The N.C. State Wolfpack's young pups proved more savvy yesterday than Michigan State.
In a first-round East Region matchup between two teams that rely heavily on underclassmen, N.C. State's group had to bear added responsibility when All-ACC guard Anthony Grundy went to the bench with his fourth foul scarcely more than five minutes into the second half.
Instead of crumbling, the seventh-seeded Wolfpack responded with inspired play and advanced to the second round with a 69-58 victory against No.10 seed Michigan State at MCI Center.
"I was immensely proud of the way our guys responded in the second half," Wolfpack coach Herb Sendek said. "We cut harder, and our defense picked up."
In its first NCAA tournament appearance since losing in the second round at Cole Field House in 1991, N.C. State displayed the caliber of play that allowed it to upset Maryland in the ACC tournament semifinals last week.
Michigan State had its run of three straight Final Four appearances end as the Spartans lost in the first round for the first time in five tournament trips under coach Tom Izzo.
Freshman guard Julius Hodge scored 14 of his 16 points and fellow frosh Ilian Evtimov had 10 of his 12 in the second half to pace an outstanding shooting performance by the Wolfpack. N.C. State looked disoriented through the first half, missing open shots and committing frequent fouls as the Spartans stormed to a 30-18 lead.
Sendek said he didn't make any technical adjustments at halftime. However, the break provided an opportunity to refocus, and the Wolfpack produced results quickly.
Sixteen seconds after halftime, Archie Miller drilled a 3-pointer, his team's first, to revive the Wolfpack. Grundy followed with a driving basket and Hodge scored on a backdoor cut to slice the Spartans' lead to five. N.C. State scored on its first five possessions, shot 66.7 percent and committed just three turnovers in the second half.
Still, trailing 37-31, the Wolfpack (23-10) seemed doomed when Grundy committed his fourth foul with 14:47 to go. Instead, N.C. State scored 14 of the next 16 points eight by Hodge to put the Spartans on their heels and take a 45-39 lead with 10:30 left.

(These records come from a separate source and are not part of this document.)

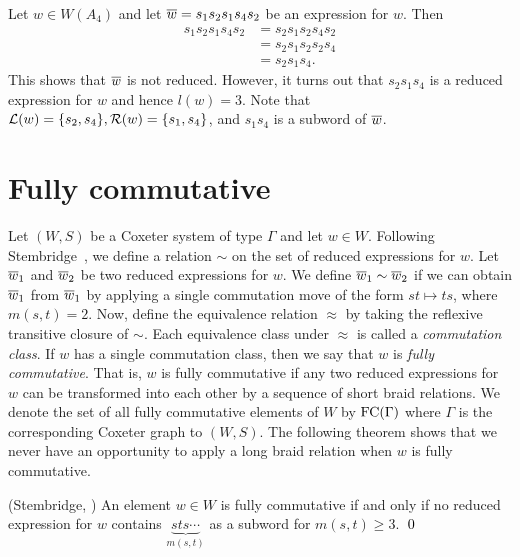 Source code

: \begin{example}
Let $w\in W(A_{4})$ and let $\overline{w} =s_{1}s_{2}s_{1}s_{4}s_{2}$ be an expression for $w$. Then
\begin{align*}
s_{1}s_{2}s_{1}s_{4}s_{2}&=  s_{2}s_{1}s_{2}s_{4}s_{2}\\
&=  s_{2}s_{1}s_{2}s_{2}s_{4} \\
&=  s_{2}s_{1}s_{4}. 
\end{align*}
This shows that $\overline{w}$ is not reduced. However, it turns out that $s_{2}s_{1}s_{4}$ is a reduced expression for $w$ and hence $l(w)=3$. Note that $\mathcal{L}(w)=\{s_2,s_4\},\mathcal{R}(w)=\{s_1,s_4\}$, and $s_{1}s_{4}$ is a subword of $\overline{w}$.
\end{example}

 




\section{Fully commutative}\label{sec:FC}

Let $(W,S)$ be a Coxeter system of type $\Gamma$ and let $w \in W$. Following Stembridge~\cite{Stembridge1996}, we define a relation $\sim$ on the set of reduced expressions for $w$. Let $\overline{w}_1$ and $\overline{w}_2$ be two reduced expressions for $w$. We define $\overline{w}_1 \sim \overline{w}_2$ if we can obtain $\overline{w}_1$ from $\overline{w}_1$ by applying a single commutation move of the form $st\mapsto ts$, where $m(s,t)=2$. Now, define the equivalence relation $\approx$ by taking the reflexive transitive closure of $\sim$. Each equivalence class under $\approx$ is called a \emph{commutation class}. If $w$ has a single commutation class, then we say that $w$ is \emph{fully commutative}. That is, $w$ is fully commutative if any two reduced expressions for $w$ can be transformed into each other by a sequence of short braid relations. We denote the set of all fully commutative elements of $W$ by $\operatorname{FC}(\Gamma)$ where $\Gamma$ is the corresponding Coxeter graph to $(W,S)$. The following theorem shows that we never have an opportunity to apply a long braid relation when $w$ is fully commutative.

\begin{theorem}\label{stem}
{\rm(Stembridge, \cite{Stembridge1996})} An element $w\in W$ is fully commutative if and only if no reduced expression for $w$ contains ${\underbrace{sts \cdots }_{m(s,t)} }$ as a subword for $m(s,t)\ge3$.
\textcolor{black}{\qed}
\end{theorem}

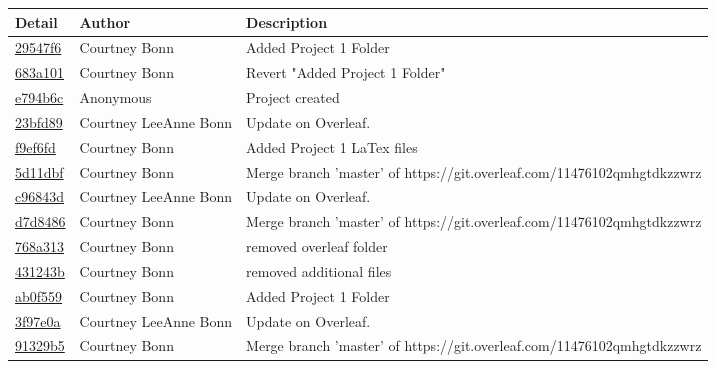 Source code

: \begin{tabular}{l l l}\textbf{Detail} & \textbf{Author} & \textbf{Description}\\\hline
\href{https://github.com/courtbonn/CS-444/commit/29547f64718379356bd13263071a531bdd0896b5}{29547f6} & Courtney Bonn & Added Project 1 Folder\\\hline
\href{https://github.com/courtbonn/CS-444/commit/683a101800f08d0bcd4492d65d8829d25f488f21}{683a101} & Courtney Bonn & Revert "Added Project 1 Folder"\\\hline
\href{https://github.com/courtbonn/CS-444/commit/e794b6c0aad9a13a17177922b6ff415d677495b5}{e794b6c} & Anonymous & Project created\\\hline
\href{https://github.com/courtbonn/CS-444/commit/23bfd89f069e99232fe59b7730f7625cbf29fa44}{23bfd89} & Courtney LeeAnne Bonn & Update on Overleaf.\\\hline
\href{https://github.com/courtbonn/CS-444/commit/f9ef6fd2b923276b21d789c4caba0985800d1515}{f9ef6fd} & Courtney Bonn & Added Project 1 LaTex files\\\hline
\href{https://github.com/courtbonn/CS-444/commit/5d11dbfd983f4c3f1911da1797a2be0fae8bf2cf}{5d11dbf} & Courtney Bonn & Merge branch 'master' of https://git.overleaf.com/11476102qmhgtdkzzwrz\\\hline
\href{https://github.com/courtbonn/CS-444/commit/c96843d51fef0558071c08e6256c3020fd84a999}{c96843d} & Courtney LeeAnne Bonn & Update on Overleaf.\\\hline
\href{https://github.com/courtbonn/CS-444/commit/d7d8486bd31847448e59f0803e792d6ea53e516a}{d7d8486} & Courtney Bonn & Merge branch 'master' of https://git.overleaf.com/11476102qmhgtdkzzwrz\\\hline
\href{https://github.com/courtbonn/CS-444/commit/768a313b027c8be433190f3d92ee1d3f8d69daad}{768a313} & Courtney Bonn & removed overleaf folder\\\hline
\href{https://github.com/courtbonn/CS-444/commit/431243b6da2468a84fa6ef1b39b6490ea81620a0}{431243b} & Courtney Bonn & removed additional files\\\hline
\href{https://github.com/courtbonn/CS-444/commit/ab0f559ed2890ba06230c459c2b1b96a8f69ac6a}{ab0f559} & Courtney Bonn & Added Project 1 Folder\\\hline
\href{https://github.com/courtbonn/CS-444/commit/3f97e0af2ade6dd51b96d8d9cfd751fb70deff0d}{3f97e0a} & Courtney LeeAnne Bonn & Update on Overleaf.\\\hline
\href{https://github.com/courtbonn/CS-444/commit/91329b56b14c2eb1d1058f3f3275215813b83e6c}{91329b5} & Courtney Bonn & Merge branch 'master' of https://git.overleaf.com/11476102qmhgtdkzzwrz\\\hline

\end{tabular}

"I knew when Anthony got his fourth foul that guys were going to have to step up," Hodge said. "Anthony's our heart and soul, along with Archie. As a freshman, I knew I had to step my game up and make big-time shots."
The offense came from the defense, which held the Spartans to a season-worst 32.1 percent shooting from the field. The Wolfpack took rebounds and turned them into transition opportunities, and drove aggressively past defenders in the halfcourt to draw fouls.
While the Wolfpack made their run, Grundy was relegated to an unfamiliar role of shouting and towel-waving. He played 24 minutes, his fewest in his last 16 games, but still finished with 16 points.
"I just tried to pick up everybody on our bench," Grundy said.
N.C. State's swarming press and man-to-man defense gave Michigan State (19-12) fits, particularly multi-talented guard Marcus Taylor, who scored 18 points but made just five of his 22 field goal attempts and looked genuinely impatient on offense.
"Their press really hurt us," Taylor said. "They made us rush some things, which took us out of our offense."
The Wolfpack iced it from the line, where they shot 25-for-30 in the second half and 31-for-36 for the game. But the comeback started with Miller's 3-pointer to start the second half.
"We kind of fed off it a little bit we got into our press and got it going," Miller said.